> [Data extracts]:
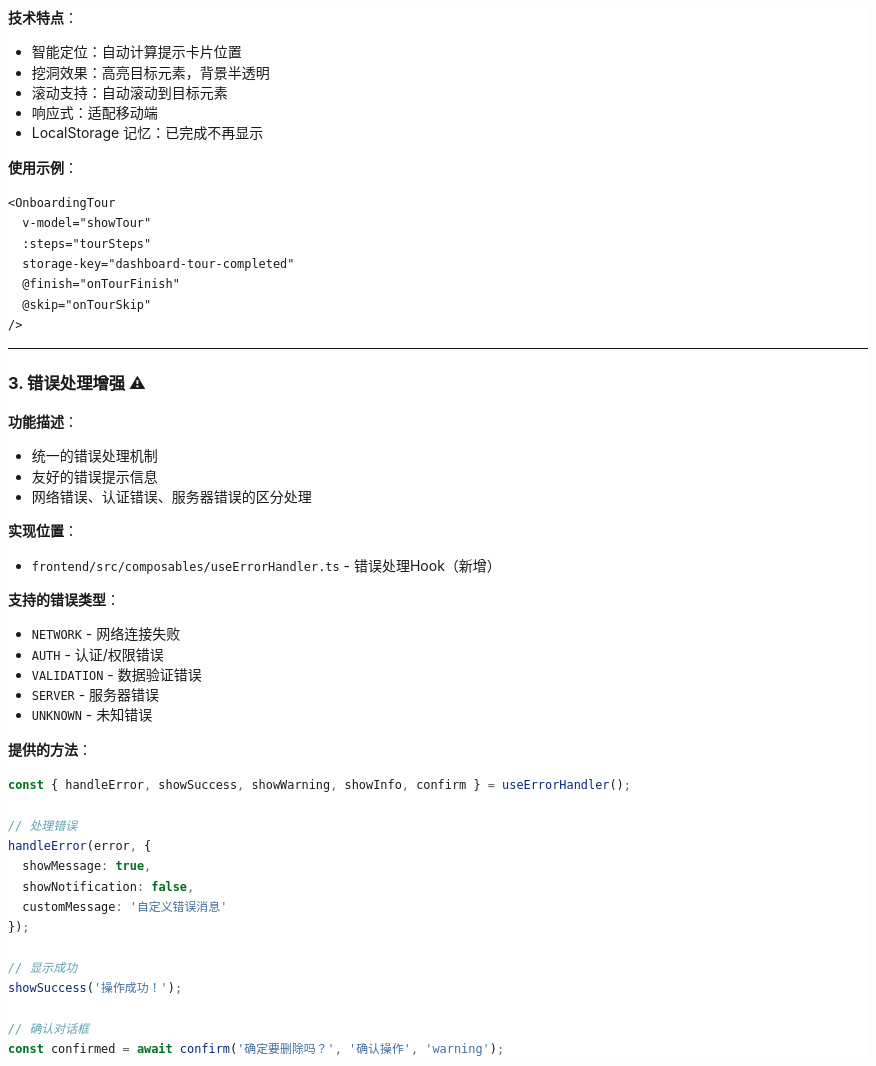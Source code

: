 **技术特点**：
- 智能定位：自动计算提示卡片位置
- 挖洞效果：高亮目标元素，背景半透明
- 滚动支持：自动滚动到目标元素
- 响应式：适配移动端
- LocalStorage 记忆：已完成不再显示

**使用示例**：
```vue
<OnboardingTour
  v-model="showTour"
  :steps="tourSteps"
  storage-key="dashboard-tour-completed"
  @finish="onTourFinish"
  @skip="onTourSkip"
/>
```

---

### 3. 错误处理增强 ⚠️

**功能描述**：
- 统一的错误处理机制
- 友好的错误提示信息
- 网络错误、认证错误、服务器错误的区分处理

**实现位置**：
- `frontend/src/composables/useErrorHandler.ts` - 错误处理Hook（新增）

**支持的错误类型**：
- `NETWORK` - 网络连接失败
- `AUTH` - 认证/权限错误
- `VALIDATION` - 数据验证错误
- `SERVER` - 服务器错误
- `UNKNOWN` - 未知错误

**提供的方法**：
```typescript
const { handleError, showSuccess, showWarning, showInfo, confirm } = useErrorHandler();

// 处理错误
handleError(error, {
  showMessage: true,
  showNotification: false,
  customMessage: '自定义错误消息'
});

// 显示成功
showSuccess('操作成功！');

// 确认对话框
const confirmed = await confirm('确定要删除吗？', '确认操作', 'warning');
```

> [Exercise prompt]:
Could the material above be given again exactly, pictures excluded?

> [Written reply]:
Source code

: **技术特点**：
- 智能定位：自动计算提示卡片位置
- 挖洞效果：高亮目标元素，背景半透明
- 滚动支持：自动滚动到目标元素
- 响应式：适配移动端
- LocalStorage 记忆：已完成不再显示

**使用示例**：
```vue
<OnboardingTour
  v-model="showTour"
  :steps="tourSteps"
  storage-key="dashboard-tour-completed"
  @finish="onTourFinish"
  @skip="onTourSkip"
/>
```

---

### 3. 错误处理增强 ⚠️

**功能描述**：
- 统一的错误处理机制
- 友好的错误提示信息
- 网络错误、认证错误、服务器错误的区分处理

**实现位置**：
- `frontend/src/composables/useErrorHandler.ts` - 错误处理Hook（新增）

**支持的错误类型**：
- `NETWORK` - 网络连接失败
- `AUTH` - 认证/权限错误
- `VALIDATION` - 数据验证错误
- `SERVER` - 服务器错误
- `UNKNOWN` - 未知错误

**提供的方法**：
```typescript
const { handleError, showSuccess, showWarning, showInfo, confirm } = useErrorHandler();

// 处理错误
handleError(error, {
  showMessage: true,
  showNotification: false,
  customMessage: '自定义错误消息'
});

// 显示成功
showSuccess('操作成功！');

// 确认对话框
const confirmed = await confirm('确定要删除吗？', '确认操作', 'warning');
```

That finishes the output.